Dr. Wynn Rosser has been named the new commissioner of higher education for the State of Texas. Dr. Rosser will serve as the chief executive officer of the Texas Higher Education Coordinating Board, leading the state agency, which has a $2.9 billion operating budget, manages Texas’ financial aid programs, and executes Texas’ strategic vision for public higher education. Dr. Rosser will report to the agency’s 10-member, governor-appointed board.
Texas’s economic success depends on an educated, skilled workforce. In this role, he will lead with a commitment to advancing higher education and support the state’s strategic plan of building a talent strong Texas.
Dr. Rosser has an extensive background in higher education and public service, working to ensure all Texans have an opportunity to earn a high-quality education and attain good-paying jobs in Texas. In 2016, he joined the T.L.L. Temple Foundation as president and CEO. While there, he built a team committed to empowering rural East Texas through innovative solutions in education, healthcare, regional community development, and community resilience.
“There are many factors outside of education that contribute to the success of education,” noted Dr. Rosser. “At the T.L.L. Temple Foundation, we focused on factors inside and outside of the classroom to help develop educational success.”
Dr. Rosser is on the advisory board for the Center for Nonprofits and Philanthropy at The Bush School of Government and Public Service. As an adjunct faculty member, Dr. Rosser has taught a course annually for the Bush School’s Department of Public Service and Administration.

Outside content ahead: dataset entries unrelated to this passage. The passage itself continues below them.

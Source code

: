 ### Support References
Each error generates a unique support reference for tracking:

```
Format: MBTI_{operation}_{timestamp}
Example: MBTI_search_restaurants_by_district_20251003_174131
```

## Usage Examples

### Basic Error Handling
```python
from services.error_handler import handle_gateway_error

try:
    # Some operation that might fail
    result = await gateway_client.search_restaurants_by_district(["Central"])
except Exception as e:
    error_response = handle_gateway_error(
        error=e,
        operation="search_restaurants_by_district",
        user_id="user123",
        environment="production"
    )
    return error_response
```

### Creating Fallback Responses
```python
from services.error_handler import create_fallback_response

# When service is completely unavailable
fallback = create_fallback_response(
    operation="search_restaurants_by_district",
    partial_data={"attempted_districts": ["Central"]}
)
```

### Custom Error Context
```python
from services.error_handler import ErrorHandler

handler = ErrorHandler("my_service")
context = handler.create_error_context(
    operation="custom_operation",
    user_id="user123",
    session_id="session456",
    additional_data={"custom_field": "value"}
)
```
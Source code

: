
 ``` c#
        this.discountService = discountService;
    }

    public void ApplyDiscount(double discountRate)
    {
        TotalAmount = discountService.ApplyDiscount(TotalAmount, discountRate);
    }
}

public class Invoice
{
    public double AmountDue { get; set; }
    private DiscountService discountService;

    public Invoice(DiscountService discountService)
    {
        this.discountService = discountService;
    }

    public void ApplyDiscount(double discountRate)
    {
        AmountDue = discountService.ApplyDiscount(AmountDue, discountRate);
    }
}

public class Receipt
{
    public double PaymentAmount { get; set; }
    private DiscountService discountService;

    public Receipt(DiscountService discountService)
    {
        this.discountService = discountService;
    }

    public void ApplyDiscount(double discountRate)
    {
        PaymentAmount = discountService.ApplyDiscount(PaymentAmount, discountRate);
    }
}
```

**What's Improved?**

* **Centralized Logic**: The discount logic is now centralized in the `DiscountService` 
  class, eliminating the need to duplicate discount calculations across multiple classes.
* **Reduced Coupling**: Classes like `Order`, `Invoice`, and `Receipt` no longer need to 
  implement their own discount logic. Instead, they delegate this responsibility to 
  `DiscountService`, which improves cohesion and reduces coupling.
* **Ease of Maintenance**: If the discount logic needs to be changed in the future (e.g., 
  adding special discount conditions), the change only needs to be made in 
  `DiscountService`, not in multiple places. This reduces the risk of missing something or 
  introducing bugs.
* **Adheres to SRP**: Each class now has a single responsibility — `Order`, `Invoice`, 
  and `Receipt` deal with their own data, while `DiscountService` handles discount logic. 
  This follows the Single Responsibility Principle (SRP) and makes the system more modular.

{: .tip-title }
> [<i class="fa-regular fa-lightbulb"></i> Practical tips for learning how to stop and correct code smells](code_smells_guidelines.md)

Rosser’s prior teaching experience at the Bush School includes leading students in capstone classes where they explore a subject of interest and work to advance the topic. Examples include an analysis of rural student postsecondary success for Educate Texas, developing a strategic plan for The Salvation Army in Bryan-College Station, supporting the Knapp Community Care Foundation in the Rio Grande Valley to better understand healthcare in the region, and developing education and career strategies for Workforce Solutions Capital Area focused on opportunity youth, ages 16 to 25, and not participating in education, training, or the workforce.
Riley Thomason is a graduate student this semester in Rosser’s Bush School class on nonprofit advocacy in the Department of Public Service and Administration. “Dr. Rosser’s extensive experience allows him to teach a very practical course. He always has solid advice and is such a caring, attentive person. His humility in how he leads is something I have taken notice of,” Thomason said. “It’s an honor to be in his class. I have learned a lot from him.”
“Dr. Rosser is an exemplar for the quality and character of our faculty at the Bush School,” Bush School Dean John Sherman stated. “We congratulate him in his important, new role leading Texas higher education.”
Rosser will be the seventh individual to serve as Commissioner of Higher Education since its founding by Gov. John Connally in 1965.